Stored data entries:

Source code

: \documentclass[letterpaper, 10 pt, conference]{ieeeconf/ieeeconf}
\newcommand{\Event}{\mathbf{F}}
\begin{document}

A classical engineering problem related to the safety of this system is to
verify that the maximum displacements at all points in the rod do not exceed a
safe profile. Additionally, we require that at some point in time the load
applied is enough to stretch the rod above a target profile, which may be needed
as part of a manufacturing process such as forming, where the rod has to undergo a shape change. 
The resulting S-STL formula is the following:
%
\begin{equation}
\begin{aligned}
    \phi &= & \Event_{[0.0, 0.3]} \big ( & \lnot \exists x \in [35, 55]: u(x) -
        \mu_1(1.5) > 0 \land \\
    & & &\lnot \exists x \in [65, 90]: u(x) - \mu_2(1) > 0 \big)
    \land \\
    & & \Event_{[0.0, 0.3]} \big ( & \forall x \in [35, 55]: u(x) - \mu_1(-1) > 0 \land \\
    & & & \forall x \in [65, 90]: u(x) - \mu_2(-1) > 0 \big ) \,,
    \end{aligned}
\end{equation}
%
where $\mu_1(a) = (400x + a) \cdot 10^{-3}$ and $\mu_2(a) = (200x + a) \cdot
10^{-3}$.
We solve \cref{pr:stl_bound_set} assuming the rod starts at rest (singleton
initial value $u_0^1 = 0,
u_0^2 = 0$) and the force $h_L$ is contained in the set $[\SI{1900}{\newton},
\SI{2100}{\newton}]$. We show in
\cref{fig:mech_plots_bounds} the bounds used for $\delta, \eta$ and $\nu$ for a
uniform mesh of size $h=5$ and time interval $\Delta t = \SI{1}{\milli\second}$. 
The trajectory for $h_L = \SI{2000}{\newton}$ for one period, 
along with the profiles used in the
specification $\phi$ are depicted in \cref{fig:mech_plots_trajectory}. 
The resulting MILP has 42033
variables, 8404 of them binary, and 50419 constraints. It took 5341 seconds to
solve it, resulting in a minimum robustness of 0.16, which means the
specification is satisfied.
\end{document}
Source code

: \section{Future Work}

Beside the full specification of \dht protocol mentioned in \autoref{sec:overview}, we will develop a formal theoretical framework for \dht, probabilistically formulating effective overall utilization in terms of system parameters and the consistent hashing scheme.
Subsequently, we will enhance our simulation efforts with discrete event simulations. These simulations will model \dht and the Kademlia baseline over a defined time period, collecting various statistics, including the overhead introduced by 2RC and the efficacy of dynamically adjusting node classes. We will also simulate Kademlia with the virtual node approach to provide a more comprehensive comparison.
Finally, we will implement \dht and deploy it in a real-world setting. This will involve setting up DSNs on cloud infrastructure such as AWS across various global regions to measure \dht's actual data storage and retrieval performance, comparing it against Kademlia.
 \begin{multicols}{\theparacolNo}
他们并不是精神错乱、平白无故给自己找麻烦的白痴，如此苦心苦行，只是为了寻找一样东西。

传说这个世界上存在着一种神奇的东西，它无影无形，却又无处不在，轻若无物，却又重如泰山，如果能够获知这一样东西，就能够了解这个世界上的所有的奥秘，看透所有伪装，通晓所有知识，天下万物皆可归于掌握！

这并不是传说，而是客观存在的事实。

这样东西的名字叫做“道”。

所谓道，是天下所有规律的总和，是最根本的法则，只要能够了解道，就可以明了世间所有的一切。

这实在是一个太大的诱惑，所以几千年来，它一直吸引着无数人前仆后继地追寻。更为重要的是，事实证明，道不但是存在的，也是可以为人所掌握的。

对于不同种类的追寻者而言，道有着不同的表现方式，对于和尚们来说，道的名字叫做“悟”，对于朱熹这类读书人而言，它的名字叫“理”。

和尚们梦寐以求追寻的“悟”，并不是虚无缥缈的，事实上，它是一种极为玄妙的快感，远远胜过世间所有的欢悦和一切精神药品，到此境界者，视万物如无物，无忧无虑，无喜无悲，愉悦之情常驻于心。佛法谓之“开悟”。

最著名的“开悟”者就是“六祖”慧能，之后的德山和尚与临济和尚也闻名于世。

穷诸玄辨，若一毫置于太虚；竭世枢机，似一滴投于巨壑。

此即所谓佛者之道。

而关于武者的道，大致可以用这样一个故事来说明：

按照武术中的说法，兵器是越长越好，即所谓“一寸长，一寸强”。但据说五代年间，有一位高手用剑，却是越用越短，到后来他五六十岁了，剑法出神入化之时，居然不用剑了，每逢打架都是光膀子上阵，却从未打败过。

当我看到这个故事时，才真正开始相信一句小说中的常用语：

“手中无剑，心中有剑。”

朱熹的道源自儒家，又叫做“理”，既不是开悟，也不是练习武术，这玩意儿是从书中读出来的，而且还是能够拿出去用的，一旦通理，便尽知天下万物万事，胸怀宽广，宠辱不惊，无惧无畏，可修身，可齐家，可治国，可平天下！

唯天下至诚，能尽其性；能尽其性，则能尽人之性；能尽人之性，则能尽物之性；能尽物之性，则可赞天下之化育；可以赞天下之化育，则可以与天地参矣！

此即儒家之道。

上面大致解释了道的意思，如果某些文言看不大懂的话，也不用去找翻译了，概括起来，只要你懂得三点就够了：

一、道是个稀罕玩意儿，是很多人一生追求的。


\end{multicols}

_What to do_: Which lines of the records above hold the word "begin"? Copy each one out.

_Answer to this task_:
\begin{document}
\begin{equation}
\begin{aligned}
 \begin{multicols}{\theparacolNo}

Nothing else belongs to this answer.